Federal tax bill will determine district's financial savings


In layman’s terms, passage of the hotly-debated federal tax bills in Congress could determine if the Lamar County School District will see as much as a $930,000 savings through re-financing school bonds.

Financial advisor Warren Greenlee of Duncan Williams – an investment banking firm headquartered in Memphis, Tenn., and with an office in Jackson – explained the situation to the school board during its meeting last Monday at the Purvis Upper Elementary School’s Multi-Purpose Building.

Greenlee said passage of the tax bills now being debated in the House and Senate will deny the school district the opportunity to re-fund current notes and pay off the interest and capital of the bonds with the money saved with the lower interest rates on the bonds and the higher investment return on funds held in an escrow account.

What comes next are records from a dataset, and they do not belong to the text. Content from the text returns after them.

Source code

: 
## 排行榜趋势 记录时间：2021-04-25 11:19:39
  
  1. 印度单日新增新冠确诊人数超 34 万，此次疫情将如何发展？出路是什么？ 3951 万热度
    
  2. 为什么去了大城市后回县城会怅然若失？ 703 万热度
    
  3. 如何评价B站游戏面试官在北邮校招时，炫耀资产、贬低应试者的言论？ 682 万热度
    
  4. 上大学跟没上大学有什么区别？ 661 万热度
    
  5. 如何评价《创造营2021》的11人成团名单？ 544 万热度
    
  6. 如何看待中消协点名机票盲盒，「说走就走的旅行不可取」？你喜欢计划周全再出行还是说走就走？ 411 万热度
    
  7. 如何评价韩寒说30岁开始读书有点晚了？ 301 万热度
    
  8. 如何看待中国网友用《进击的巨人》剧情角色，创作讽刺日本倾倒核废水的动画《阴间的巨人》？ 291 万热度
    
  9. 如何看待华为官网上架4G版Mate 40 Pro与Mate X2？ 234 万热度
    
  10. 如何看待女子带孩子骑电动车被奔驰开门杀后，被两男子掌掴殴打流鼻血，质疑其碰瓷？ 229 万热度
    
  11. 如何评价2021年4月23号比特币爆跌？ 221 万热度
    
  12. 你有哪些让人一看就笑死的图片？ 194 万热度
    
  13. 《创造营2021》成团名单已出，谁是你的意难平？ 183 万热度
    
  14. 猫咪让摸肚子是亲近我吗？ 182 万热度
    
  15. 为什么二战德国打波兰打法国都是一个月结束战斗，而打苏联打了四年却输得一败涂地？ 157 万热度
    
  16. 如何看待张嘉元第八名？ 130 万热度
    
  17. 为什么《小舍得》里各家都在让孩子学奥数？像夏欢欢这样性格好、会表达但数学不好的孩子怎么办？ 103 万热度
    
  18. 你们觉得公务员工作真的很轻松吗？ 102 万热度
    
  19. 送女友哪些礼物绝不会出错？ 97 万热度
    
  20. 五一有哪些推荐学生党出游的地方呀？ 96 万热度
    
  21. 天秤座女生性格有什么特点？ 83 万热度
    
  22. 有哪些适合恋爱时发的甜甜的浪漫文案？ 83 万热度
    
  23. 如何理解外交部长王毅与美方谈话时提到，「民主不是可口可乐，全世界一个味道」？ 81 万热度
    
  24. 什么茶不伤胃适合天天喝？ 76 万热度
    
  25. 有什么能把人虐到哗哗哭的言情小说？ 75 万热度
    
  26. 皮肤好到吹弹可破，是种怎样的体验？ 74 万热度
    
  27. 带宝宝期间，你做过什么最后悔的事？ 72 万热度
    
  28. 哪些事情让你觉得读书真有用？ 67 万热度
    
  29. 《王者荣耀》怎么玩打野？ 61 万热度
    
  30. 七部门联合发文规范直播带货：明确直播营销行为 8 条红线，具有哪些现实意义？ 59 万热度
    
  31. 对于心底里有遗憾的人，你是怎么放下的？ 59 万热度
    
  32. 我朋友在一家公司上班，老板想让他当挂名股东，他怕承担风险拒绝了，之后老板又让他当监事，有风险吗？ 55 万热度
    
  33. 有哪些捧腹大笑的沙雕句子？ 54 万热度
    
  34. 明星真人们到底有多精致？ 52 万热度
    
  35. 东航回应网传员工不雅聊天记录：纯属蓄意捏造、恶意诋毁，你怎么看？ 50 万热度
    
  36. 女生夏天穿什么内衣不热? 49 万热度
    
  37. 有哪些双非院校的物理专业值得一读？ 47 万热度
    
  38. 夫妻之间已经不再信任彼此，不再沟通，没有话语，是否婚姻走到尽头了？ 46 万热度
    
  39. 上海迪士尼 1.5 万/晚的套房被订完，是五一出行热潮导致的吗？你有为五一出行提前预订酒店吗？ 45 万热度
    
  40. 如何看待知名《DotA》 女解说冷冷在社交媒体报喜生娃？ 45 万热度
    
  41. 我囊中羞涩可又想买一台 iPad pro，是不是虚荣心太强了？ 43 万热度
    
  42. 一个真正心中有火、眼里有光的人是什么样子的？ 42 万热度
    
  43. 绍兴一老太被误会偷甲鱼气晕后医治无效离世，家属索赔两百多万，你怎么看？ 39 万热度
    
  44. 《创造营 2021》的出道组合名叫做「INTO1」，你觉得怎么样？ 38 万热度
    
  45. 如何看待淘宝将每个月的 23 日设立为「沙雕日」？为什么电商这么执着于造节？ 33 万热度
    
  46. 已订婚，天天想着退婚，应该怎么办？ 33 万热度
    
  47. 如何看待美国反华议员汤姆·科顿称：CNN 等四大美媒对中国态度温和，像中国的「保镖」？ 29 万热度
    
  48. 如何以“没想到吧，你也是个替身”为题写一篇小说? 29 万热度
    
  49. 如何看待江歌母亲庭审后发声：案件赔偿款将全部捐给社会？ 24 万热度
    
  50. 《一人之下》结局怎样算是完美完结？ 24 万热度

“The 2013 notes were issued several years ago,” he said. “The notes were not prepaid for until 2023, but federal tax laws allow you to refinance notes well in advance of the call date, or the prepayment date. The way that works is that you issue new notes – the re-funding notes – put the proceeds in an escrow account, that money is invested in the escrow account and the escrow funds pay the interest and the principal of the re-funded bonds – the bonds that we are paying off – on the call date, or the re-funding date.

“Because the interest rates are low enough on the re-funding bonds and because the investment return is good enough on the escrow account, you actually can still realize savings by issuing the bonds this far in advance.”

The savings realized in similar school districts have gone toward other projects, such as construction of new facilities, paying off bonds on large items or adding such long-term investments as athletic field lighting.

Greenlee said interest rates have started increasing this year, which would affect the final savings on the refinancing.

“More importantly, Congress’ Republican leadership’s tax overhaul proposals … also affects tax-exempt bonds, such as the school district’s ability to issue a re-funding bond,” he said. “Both the House and the Senate versions of the tax bills would eliminate the ability to do advanced re-fundings, which we were talking about in this case. The new federal tax law, if it goes into effect as proposed by both the House and the Senate at this point, would eliminate the ability to do advanced re-funding bonds for any bonds issued after Dec. 31, 2017.”

Greenlee said he and Jennifer Hession, the Director of Finance/Business for the school district, have been discussing the steps for dealing with the possibility of the tax overhaul’s passage. Requests for proposals were sent to five underwriters who usually issue bonds with school districts.

Greenlee gave the board members a “what-if” scenario.

“What would happen if the board decides to move forward and selects an underwriter?” he asked. “There are some steps we have to do first, such as getting a rating from the rating agency. Bonds have to be validated and then they have to be filed in the local chancery court. You still have about a 30- to 45-day process before you can actually close.”

The school board would not have to get a firm interest rate from the underwriter until the process is complete, Greenlee said.

“After we get the rating and that sort of thing and you decide to move forward with this resolution for an underwriter, you are not locked in to an interest rate until the superintendent signs a final purchase agreement with the underwriter,” he said. “So these numbers are all proposals and estimates, their best-faith estimates. The savings proposed by Duncan Williams was the highest proposed and significantly more than the rest. The gross savings would be a little more than $930,000.”

The school board voted unanimously to approve a motion hiring the bond attorney (Duncan and Williams) and the financial advisor and underwriter (Munigroup LLC).